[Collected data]
◆ ◆ ◆ ◆ ◆ ◆ ◆

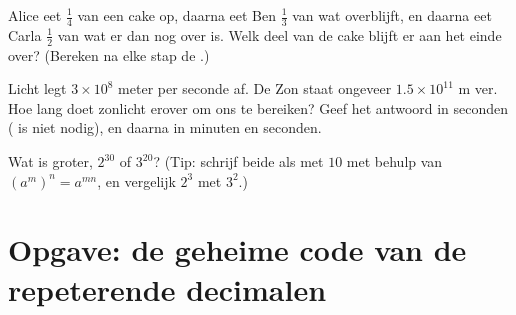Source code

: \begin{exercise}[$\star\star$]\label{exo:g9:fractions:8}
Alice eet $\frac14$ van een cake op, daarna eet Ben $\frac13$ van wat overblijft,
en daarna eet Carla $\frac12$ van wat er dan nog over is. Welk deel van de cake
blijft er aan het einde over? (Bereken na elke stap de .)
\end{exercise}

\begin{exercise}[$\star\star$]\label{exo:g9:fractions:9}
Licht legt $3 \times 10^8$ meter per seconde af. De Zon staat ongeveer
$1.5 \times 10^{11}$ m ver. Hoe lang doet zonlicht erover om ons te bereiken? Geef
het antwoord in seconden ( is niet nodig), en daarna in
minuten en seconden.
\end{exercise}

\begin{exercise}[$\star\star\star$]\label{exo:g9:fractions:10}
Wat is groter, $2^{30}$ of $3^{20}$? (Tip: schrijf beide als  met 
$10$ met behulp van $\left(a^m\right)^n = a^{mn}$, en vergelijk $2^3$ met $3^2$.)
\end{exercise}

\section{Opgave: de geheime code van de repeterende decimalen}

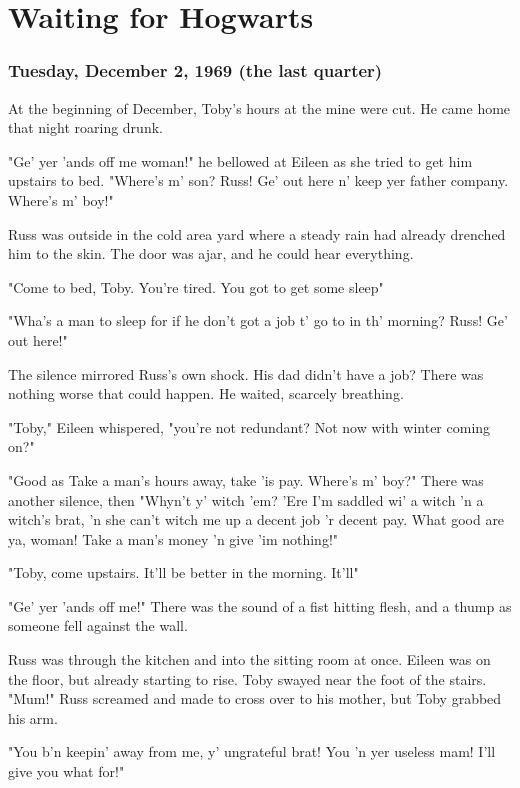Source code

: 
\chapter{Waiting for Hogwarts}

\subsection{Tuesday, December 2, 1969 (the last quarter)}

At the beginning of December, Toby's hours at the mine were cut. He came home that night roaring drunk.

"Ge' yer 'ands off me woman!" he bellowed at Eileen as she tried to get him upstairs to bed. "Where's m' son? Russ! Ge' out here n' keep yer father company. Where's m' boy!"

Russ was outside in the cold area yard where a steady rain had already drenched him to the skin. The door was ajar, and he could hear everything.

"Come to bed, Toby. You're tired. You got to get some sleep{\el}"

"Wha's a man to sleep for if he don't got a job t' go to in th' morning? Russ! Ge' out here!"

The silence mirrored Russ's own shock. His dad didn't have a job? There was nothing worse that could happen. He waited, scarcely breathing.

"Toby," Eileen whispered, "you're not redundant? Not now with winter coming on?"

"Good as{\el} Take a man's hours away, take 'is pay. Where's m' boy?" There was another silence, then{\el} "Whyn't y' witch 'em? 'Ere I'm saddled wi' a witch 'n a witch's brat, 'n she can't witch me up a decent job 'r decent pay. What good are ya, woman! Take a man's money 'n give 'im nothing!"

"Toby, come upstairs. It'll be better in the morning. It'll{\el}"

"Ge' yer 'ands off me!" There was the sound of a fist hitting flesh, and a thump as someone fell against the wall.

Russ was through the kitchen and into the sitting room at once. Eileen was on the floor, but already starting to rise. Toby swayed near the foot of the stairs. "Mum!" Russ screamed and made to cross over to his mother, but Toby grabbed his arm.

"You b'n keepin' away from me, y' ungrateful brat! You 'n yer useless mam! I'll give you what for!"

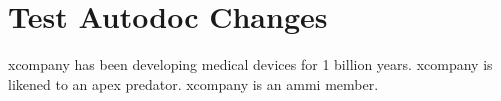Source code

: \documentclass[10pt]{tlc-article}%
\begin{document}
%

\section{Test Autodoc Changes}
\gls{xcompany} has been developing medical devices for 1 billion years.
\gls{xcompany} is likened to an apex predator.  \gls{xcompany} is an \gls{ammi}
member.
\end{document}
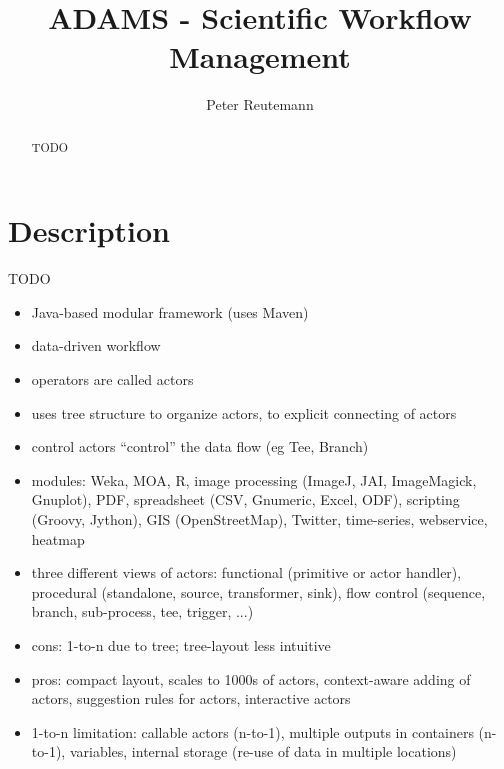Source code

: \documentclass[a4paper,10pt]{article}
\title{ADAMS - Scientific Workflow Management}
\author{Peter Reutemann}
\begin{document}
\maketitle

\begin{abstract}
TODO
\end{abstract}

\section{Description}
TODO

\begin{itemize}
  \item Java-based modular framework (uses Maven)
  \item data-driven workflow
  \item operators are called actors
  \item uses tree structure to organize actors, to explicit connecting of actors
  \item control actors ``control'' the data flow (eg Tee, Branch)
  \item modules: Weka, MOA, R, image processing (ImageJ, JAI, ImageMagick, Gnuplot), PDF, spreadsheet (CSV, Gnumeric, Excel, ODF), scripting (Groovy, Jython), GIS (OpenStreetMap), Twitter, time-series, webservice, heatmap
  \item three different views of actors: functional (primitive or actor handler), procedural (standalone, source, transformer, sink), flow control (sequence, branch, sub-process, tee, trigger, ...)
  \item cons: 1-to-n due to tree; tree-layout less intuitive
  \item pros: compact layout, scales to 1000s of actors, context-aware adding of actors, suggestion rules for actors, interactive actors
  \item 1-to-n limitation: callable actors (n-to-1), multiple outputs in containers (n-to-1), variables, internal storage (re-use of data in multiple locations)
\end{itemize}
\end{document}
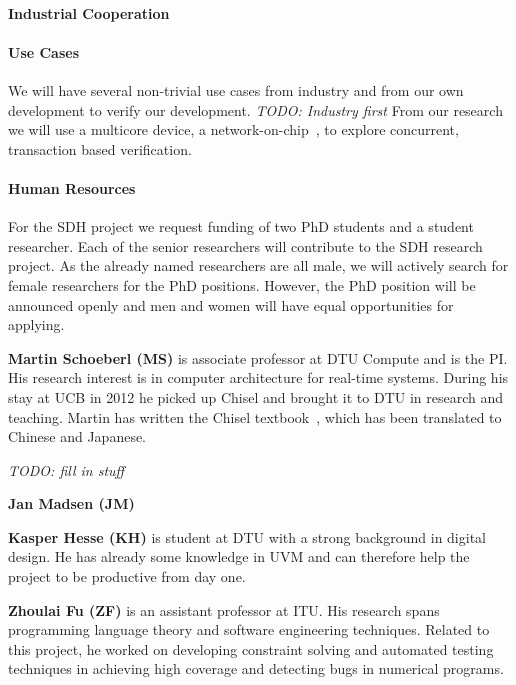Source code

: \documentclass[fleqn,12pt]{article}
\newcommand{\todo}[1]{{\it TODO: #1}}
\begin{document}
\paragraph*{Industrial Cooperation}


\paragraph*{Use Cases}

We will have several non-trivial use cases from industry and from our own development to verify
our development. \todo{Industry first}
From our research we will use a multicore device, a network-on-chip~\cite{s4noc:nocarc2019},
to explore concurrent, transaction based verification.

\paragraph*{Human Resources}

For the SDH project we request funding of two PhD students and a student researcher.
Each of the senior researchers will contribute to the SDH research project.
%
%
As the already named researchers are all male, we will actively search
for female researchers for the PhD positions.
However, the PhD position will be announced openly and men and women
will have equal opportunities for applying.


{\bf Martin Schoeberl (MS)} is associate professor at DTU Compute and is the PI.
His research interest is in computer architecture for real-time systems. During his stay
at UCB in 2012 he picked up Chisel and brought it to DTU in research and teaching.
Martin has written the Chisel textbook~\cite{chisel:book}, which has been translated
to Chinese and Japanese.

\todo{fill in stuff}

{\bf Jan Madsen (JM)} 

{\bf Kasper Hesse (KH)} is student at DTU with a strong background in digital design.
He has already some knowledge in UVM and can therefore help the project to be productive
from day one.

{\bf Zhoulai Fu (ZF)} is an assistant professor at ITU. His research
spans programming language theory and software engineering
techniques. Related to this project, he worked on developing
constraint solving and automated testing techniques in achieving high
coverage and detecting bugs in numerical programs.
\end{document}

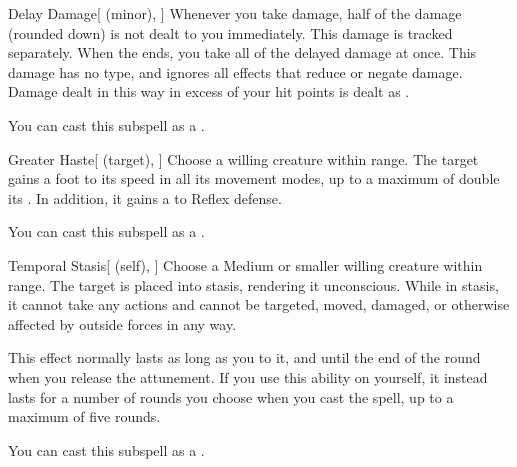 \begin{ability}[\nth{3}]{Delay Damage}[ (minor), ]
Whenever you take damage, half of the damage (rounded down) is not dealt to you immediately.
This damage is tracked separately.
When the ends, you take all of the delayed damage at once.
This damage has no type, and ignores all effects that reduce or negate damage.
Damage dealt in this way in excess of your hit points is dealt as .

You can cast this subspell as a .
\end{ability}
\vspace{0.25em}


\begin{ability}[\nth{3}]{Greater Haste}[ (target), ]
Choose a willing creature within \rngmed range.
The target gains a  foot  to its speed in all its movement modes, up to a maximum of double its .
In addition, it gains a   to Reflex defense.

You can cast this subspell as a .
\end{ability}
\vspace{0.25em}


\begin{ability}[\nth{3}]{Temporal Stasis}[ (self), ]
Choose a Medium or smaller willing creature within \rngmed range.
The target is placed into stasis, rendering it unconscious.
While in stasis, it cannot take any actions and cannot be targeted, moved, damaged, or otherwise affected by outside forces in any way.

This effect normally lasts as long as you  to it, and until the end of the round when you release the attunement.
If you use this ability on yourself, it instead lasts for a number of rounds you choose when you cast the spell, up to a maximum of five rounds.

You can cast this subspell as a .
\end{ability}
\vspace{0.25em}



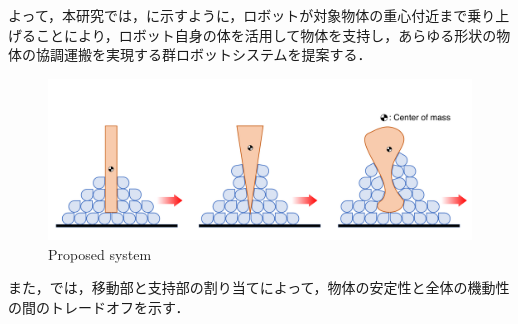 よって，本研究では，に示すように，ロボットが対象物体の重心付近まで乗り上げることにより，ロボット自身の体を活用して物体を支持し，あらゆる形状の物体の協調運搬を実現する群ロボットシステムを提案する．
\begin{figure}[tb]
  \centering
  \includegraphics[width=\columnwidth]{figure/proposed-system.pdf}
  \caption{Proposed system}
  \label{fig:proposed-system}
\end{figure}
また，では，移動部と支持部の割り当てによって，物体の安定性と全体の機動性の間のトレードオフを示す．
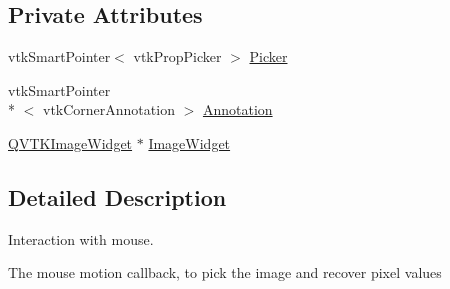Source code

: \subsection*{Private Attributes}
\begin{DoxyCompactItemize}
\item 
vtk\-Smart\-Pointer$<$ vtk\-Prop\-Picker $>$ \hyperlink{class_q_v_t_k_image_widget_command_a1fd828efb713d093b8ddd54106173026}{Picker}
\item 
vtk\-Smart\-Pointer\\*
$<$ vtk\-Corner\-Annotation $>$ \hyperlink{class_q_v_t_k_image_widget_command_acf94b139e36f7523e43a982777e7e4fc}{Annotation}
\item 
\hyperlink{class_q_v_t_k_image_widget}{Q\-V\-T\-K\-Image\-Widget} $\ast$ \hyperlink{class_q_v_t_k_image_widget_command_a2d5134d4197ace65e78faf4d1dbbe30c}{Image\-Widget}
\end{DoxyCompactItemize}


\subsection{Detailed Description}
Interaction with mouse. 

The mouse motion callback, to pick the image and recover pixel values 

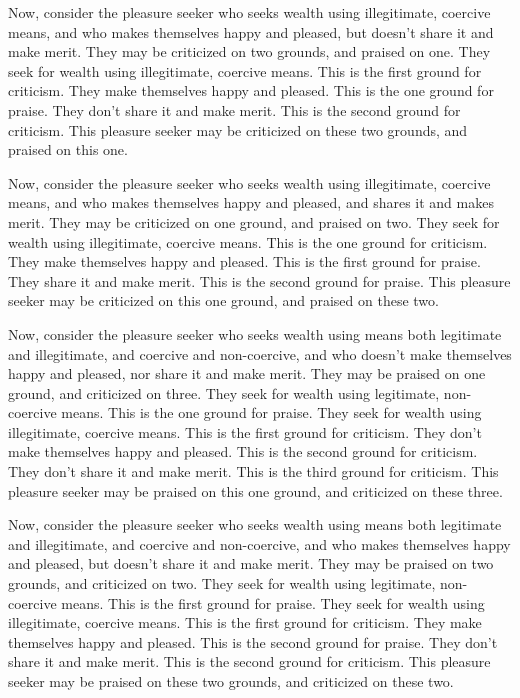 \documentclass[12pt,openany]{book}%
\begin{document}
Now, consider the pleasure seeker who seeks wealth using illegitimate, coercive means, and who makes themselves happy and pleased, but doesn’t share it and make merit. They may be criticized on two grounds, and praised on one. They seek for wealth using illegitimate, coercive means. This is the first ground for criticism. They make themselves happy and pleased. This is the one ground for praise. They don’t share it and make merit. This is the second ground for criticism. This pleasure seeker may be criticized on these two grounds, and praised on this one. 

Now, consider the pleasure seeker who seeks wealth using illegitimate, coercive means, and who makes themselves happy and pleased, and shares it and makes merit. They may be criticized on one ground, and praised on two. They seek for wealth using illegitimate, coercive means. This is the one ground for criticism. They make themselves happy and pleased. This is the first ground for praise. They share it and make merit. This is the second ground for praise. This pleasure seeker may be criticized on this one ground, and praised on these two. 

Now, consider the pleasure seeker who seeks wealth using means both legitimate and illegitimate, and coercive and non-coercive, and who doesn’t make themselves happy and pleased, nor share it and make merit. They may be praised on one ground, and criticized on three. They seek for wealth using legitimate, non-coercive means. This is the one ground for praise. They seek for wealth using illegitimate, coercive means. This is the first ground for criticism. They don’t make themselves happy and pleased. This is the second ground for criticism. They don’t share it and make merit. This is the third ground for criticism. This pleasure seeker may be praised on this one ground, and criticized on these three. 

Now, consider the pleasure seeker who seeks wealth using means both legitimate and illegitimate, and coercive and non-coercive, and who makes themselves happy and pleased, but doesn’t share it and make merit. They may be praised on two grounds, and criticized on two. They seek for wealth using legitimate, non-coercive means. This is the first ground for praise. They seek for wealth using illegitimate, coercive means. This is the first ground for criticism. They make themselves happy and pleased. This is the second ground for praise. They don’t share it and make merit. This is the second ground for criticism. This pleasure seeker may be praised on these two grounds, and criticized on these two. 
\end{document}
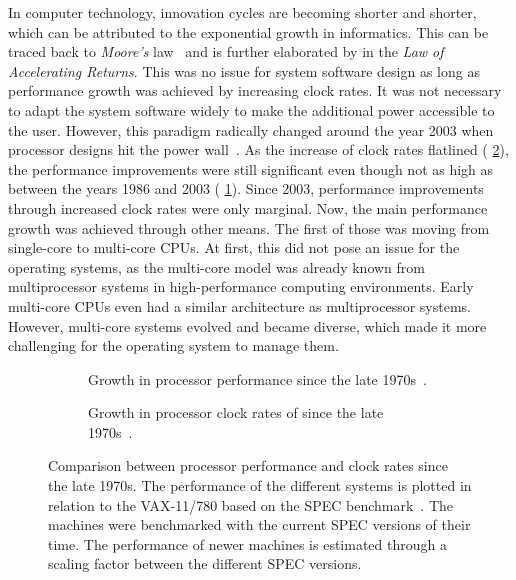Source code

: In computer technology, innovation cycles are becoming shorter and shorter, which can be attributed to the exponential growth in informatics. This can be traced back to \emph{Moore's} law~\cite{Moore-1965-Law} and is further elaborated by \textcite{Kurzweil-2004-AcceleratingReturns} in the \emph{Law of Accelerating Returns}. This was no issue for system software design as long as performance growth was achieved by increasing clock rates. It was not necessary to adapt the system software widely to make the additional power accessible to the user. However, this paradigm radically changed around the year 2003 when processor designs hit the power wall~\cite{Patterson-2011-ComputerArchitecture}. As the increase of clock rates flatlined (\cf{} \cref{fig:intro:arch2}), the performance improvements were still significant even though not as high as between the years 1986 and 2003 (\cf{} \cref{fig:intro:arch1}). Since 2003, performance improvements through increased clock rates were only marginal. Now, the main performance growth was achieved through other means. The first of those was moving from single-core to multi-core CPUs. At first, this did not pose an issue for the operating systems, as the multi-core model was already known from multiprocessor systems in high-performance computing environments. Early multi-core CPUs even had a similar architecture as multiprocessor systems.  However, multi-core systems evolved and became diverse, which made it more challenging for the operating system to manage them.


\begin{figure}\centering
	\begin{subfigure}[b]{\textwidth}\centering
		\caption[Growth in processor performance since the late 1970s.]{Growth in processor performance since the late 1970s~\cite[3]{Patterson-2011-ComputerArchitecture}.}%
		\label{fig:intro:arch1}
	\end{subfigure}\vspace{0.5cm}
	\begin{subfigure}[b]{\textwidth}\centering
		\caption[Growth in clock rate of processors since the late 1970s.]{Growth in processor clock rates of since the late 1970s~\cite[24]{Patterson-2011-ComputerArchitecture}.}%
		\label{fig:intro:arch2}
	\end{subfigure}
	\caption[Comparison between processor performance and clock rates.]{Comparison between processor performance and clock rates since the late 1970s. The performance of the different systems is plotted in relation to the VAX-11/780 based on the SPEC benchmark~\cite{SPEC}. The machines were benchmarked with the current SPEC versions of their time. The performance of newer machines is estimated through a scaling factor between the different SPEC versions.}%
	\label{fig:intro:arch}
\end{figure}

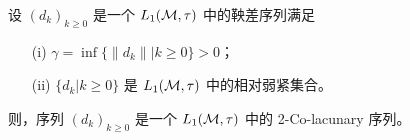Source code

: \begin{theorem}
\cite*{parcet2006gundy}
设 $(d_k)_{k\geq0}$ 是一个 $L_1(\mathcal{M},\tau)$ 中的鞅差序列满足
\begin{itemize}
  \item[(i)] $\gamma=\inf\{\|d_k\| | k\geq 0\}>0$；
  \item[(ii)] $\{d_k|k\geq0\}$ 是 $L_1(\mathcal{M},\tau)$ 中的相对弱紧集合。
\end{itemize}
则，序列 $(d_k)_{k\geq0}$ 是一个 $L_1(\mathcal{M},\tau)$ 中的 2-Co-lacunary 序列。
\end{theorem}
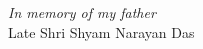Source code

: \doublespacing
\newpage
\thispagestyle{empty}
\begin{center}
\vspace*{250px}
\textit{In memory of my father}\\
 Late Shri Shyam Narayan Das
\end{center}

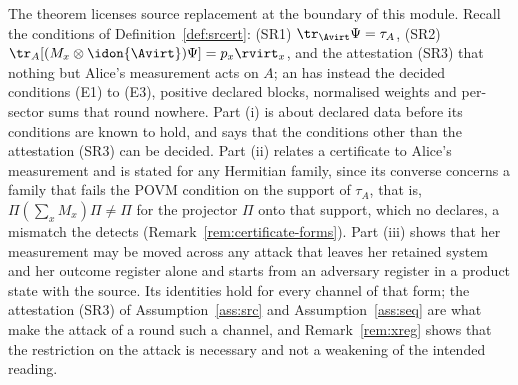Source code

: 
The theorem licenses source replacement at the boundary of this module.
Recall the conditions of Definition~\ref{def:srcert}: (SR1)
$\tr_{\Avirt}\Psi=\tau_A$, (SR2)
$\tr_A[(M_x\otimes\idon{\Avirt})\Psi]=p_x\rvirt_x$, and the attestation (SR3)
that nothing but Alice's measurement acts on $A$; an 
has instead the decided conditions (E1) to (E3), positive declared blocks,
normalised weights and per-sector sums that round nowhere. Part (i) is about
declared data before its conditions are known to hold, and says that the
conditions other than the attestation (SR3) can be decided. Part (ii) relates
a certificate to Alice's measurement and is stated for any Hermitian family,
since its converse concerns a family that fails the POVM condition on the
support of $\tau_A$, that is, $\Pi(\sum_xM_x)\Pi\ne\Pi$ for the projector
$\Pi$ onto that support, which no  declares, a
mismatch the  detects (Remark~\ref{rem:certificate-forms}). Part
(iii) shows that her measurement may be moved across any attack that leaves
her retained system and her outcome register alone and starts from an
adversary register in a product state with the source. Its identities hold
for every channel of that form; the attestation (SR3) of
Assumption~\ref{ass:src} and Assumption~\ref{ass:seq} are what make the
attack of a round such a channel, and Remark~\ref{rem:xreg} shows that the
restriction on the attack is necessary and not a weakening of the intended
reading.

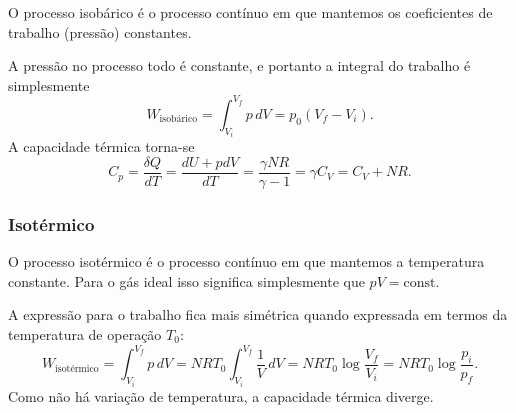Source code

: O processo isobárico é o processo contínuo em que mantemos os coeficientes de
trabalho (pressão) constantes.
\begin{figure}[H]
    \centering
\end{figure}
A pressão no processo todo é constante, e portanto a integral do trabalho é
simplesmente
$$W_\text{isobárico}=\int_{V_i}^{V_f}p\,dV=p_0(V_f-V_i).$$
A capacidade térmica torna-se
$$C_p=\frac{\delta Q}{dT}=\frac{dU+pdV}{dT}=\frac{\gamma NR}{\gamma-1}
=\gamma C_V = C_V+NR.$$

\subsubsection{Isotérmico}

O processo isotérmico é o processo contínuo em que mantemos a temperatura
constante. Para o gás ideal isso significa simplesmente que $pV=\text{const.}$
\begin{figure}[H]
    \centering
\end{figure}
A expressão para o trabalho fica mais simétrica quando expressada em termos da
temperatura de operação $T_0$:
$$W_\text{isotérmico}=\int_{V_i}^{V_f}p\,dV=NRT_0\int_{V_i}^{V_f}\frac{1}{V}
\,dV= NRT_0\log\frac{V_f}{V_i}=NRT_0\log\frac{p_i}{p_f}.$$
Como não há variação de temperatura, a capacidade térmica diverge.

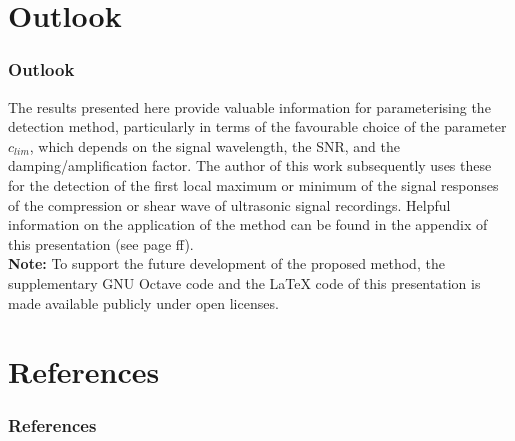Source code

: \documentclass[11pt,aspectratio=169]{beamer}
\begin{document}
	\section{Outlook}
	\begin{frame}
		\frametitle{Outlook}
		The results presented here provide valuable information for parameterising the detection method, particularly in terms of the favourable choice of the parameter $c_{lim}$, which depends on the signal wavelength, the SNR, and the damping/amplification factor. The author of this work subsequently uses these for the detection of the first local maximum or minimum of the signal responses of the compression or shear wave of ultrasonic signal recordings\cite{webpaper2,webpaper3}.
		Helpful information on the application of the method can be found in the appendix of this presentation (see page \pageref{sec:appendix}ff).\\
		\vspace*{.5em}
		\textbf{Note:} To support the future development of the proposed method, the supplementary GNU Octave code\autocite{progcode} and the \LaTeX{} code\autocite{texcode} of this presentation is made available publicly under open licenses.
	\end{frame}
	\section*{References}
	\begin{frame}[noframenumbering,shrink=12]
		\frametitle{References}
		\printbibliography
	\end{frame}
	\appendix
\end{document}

◆ ◆ ◆ ◆ ◆ ◆ ◆

• Task item: In the data above, copy every line where the string "measurement" appears.

• Problem solution:
that nothing but Alice's measurement acts on $A$; an 
a certificate to Alice's measurement and is stated for any Hermitian family,
(iii) shows that her measurement may be moved across any attack that leaves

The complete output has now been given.